▶ [DATA SECTION]

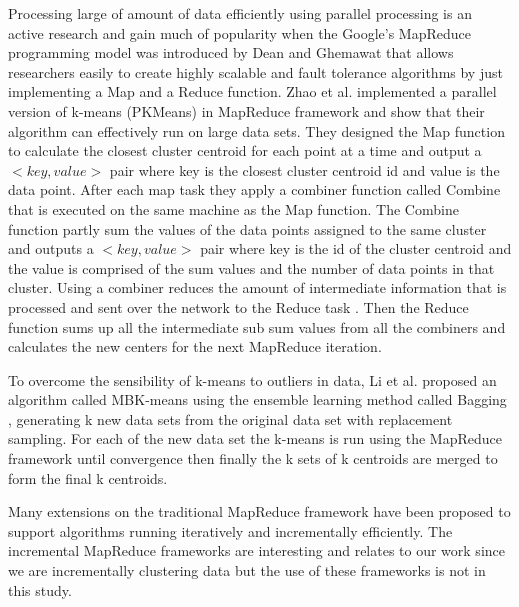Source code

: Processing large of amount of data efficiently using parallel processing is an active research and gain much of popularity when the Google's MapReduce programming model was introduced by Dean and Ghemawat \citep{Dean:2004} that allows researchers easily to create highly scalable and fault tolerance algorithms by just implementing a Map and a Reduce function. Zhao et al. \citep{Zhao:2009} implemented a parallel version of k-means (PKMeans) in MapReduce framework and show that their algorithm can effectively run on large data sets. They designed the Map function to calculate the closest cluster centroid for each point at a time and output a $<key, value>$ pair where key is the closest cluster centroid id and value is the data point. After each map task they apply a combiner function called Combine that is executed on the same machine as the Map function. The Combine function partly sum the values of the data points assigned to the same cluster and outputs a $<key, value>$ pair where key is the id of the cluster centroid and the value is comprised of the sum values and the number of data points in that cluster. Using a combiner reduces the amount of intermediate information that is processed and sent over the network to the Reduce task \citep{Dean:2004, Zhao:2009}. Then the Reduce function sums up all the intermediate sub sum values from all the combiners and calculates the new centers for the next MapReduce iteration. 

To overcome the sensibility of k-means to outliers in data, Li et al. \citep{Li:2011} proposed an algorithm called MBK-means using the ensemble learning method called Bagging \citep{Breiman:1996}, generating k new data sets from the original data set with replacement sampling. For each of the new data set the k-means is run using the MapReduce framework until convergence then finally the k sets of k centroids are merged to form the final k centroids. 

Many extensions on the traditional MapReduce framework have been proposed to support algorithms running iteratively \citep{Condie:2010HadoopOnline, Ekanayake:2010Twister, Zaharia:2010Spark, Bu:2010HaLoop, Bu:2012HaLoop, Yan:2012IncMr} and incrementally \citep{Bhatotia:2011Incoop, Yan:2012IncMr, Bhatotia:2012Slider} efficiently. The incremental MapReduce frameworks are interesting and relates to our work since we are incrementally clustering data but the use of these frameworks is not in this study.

--

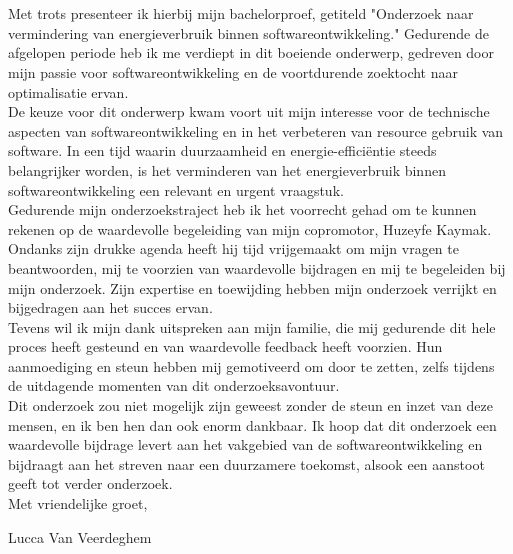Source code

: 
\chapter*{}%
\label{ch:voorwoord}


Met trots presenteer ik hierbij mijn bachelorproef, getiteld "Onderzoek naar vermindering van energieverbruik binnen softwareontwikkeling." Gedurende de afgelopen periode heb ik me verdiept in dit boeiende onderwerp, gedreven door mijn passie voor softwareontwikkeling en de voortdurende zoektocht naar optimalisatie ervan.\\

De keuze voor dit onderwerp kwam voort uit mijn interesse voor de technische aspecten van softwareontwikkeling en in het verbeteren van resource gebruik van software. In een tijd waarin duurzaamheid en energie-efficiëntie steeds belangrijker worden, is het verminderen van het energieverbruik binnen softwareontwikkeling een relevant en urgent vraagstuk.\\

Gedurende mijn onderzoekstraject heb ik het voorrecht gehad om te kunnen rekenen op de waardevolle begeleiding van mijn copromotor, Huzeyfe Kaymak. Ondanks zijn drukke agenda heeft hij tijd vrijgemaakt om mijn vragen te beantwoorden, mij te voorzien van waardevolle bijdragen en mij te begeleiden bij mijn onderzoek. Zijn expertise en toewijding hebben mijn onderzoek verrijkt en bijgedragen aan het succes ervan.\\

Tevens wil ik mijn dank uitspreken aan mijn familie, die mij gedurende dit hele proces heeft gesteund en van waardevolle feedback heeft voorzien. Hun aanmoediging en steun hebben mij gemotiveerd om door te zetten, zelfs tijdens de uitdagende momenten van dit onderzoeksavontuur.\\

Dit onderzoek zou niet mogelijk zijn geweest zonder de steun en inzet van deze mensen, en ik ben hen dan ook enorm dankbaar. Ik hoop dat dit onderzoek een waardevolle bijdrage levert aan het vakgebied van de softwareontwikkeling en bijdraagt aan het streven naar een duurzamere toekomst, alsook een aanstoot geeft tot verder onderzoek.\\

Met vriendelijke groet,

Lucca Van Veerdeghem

▶ [DIRECTIONS] When a line of the records includes "zijn", that line belongs in the answer.

▶ [ANSWER SECTION]
Gedurende mijn onderzoekstraject heb ik het voorrecht gehad om te kunnen rekenen op de waardevolle begeleiding van mijn copromotor, Huzeyfe Kaymak. Ondanks zijn drukke agenda heeft hij tijd vrijgemaakt om mijn vragen te beantwoorden, mij te voorzien van waardevolle bijdragen en mij te begeleiden bij mijn onderzoek. Zijn expertise en toewijding hebben mijn onderzoek verrijkt en bijgedragen aan het succes ervan.\\
Dit onderzoek zou niet mogelijk zijn geweest zonder de steun en inzet van deze mensen, en ik ben hen dan ook enorm dankbaar. Ik hoop dat dit onderzoek een waardevolle bijdrage levert aan het vakgebied van de softwareontwikkeling en bijdraagt aan het streven naar een duurzamere toekomst, alsook een aanstoot geeft tot verder onderzoek.\\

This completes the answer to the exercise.